First, it assumes that there is some fixed level of donors and donations in any city or town. I do not believe this is true. I believe that there is an endless supply of donors if the art is exciting enough and the marketing is potent enough. It is true that in many cities, there is a group of donors who have been so loyal and generous to the arts that every arts group solicits these donors first. But an organization that fails to expand its donor base beyond these loyal few does so at its own peril. Donors die, move away, and change giving interests. And if a few donors are always the "go to people" when money must be raised they are more likely to suffer from donor fatigue. Every arts community must work diligently to engage new donors.

It also assumes that existing donors will happily shift their allegiance from one (now defunct) organization to another. This has not always been my experience. With the exception of foundations, which are required by law to give out donations each year, donors do not have to keep giving. In fact, many donors are attracted to the specific mission of a given arts organization. If that organization closes its doors, its donors may stop giving to the arts entirely.

And finally this approach assumes that the strongest arts organizations, in terms of fiscal health, should survive. I am more interested in making artistically-strong arts organizations more stable than assuring an easier playing field for financially-strong organizations. I would rather spend time and resources training the board and staff leaders of challenged organizations that produce interesting work to find new resources than to see them evaporate so that larger organizations (whose art may not be very interesting after all) can have an easier time of it. I fear that the diverse voices that characterize the most potent arts ecologies would be silenced if only the "strong" organizations remained.

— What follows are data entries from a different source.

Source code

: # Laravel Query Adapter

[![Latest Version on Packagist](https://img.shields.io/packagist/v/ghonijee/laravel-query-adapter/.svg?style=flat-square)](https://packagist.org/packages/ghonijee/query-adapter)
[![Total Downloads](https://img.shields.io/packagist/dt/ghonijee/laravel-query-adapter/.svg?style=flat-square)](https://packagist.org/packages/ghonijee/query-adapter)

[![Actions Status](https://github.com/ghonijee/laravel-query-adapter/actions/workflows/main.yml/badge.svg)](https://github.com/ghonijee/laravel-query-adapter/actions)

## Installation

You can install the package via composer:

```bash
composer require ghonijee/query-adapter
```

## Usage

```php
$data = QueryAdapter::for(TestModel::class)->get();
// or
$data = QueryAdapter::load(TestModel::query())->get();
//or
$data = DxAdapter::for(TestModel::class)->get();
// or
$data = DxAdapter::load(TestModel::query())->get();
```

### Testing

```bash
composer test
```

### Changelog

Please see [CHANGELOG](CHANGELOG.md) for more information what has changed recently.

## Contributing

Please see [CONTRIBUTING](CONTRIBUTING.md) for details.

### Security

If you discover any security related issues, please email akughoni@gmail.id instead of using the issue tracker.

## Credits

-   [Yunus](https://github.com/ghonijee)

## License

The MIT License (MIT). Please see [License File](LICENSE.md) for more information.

Why do people who suggest thinning out the field always come from larger, stronger organizations after all? I have yet to hear someone attached to a small, weak organization suggesting the thinning out strategy!

Maybe if boards, working with the staff leadership, spent more time planning strong fund-raising efforts rather than demanding that budgets be cut our arts organizations would be healthier.

Perhaps we need to stop thinking about ways to make it easier at the expense of others and start thinking about ways to make our work more interesting to a wider set of audience members and donors.

And maybe we need to remember that while a greater range of arts organizations might make for more competition, it also makes for a far more interesting arts environment.

Comments

Re: Thinning Out the Field

All good points. Soon after joining the foundation world a few years ago after 15 years in the grantseeking portion of the civic sector I found a "too many non-profits" lament to be nearly universal. And it is by no means unique to arts funders though certainly it never takes long for a gathering of arts-foundation staffs and boards to center on it as an "issue."

I've never found the logic of it compelling at all. Certainly the real-life evidence of the past several decades in this country does not support the notion of there being some sort of fixed national revenues pie for arts groups to divvy up. (Note that I say "revenues" not simply "giving", though the statement works just as well if we do just mean charitable contributions.) And the case for mergers/consolidation ignores that in reality most arts non-profits (all but the biggest) are already extremely lean on overhead and administration costs -- arguably if anything moreso than is healthy -- so the idea of there being lots of money to save by combining back offices seems largely a myth.

But what most puzzles me about this particular piece of conventional wisdom is that we never seem to even consider the broad _costs_ of it. Your very last point above seems to be always overlooked. The arts sector is so much more dynamic in so many ways than it was 20 or 30 years ago, and isn't that a great thing, and isn't that something we want? Put another way: when Target and Wal-Mart open up their big boxes near a small city do we say "Oh thank goodness, there were too damn many of those quirky needy little local businesses around here!"?